▶ [Exercise brief]: The required output is the lines below from the line containing "El patito (o" to the line containing "a los feacios, y", inclusive, retyped exactly. No other lines belong in it.

▶ [Data in this exercise]:
*** Block opens ***
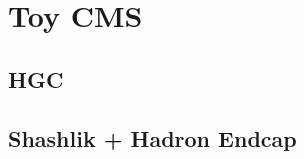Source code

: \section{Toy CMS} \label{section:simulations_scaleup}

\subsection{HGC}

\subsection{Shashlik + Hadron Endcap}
*** Block closes ***
*** Block opens ***
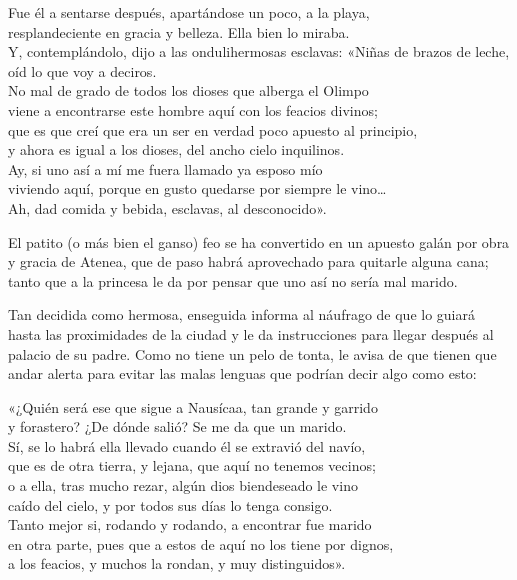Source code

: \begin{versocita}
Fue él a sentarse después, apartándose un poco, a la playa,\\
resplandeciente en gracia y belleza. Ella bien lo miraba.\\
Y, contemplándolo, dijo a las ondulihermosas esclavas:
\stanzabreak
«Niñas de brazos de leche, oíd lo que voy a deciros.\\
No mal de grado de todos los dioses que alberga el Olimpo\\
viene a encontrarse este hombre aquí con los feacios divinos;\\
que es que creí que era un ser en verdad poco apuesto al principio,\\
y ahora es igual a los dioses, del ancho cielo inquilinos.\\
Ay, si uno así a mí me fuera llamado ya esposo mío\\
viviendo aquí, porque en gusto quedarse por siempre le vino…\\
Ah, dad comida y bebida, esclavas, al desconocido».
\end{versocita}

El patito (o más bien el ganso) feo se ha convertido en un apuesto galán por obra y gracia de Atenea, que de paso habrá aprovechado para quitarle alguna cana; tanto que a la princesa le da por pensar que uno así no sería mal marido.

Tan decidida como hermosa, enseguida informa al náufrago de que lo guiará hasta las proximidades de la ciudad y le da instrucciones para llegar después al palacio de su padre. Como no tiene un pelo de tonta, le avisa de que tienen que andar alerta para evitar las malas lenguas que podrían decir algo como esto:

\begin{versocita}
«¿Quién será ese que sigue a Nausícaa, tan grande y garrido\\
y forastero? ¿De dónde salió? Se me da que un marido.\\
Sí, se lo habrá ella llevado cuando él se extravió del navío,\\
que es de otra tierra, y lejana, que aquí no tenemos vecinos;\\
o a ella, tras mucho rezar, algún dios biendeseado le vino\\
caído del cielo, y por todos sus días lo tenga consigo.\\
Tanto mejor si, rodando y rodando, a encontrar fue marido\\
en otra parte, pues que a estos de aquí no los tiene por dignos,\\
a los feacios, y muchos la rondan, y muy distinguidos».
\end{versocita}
*** Block closes ***
▶ [Result below]:
El patito (o más bien el ganso) feo se ha convertido en un apuesto galán por obra y gracia de Atenea, que de paso habrá aprovechado para quitarle alguna cana; tanto que a la princesa le da por pensar que uno así no sería mal marido.

Tan decidida como hermosa, enseguida informa al náufrago de que lo guiará hasta las proximidades de la ciudad y le da instrucciones para llegar después al palacio de su padre. Como no tiene un pelo de tonta, le avisa de que tienen que andar alerta para evitar las malas lenguas que podrían decir algo como esto:

\begin{versocita}
«¿Quién será ese que sigue a Nausícaa, tan grande y garrido\\
y forastero? ¿De dónde salió? Se me da que un marido.\\
Sí, se lo habrá ella llevado cuando él se extravió del navío,\\
que es de otra tierra, y lejana, que aquí no tenemos vecinos;\\
o a ella, tras mucho rezar, algún dios biendeseado le vino\\
caído del cielo, y por todos sus días lo tenga consigo.\\
Tanto mejor si, rodando y rodando, a encontrar fue marido\\
en otra parte, pues que a estos de aquí no los tiene por dignos,\\
a los feacios, y muchos la rondan, y muy distinguidos».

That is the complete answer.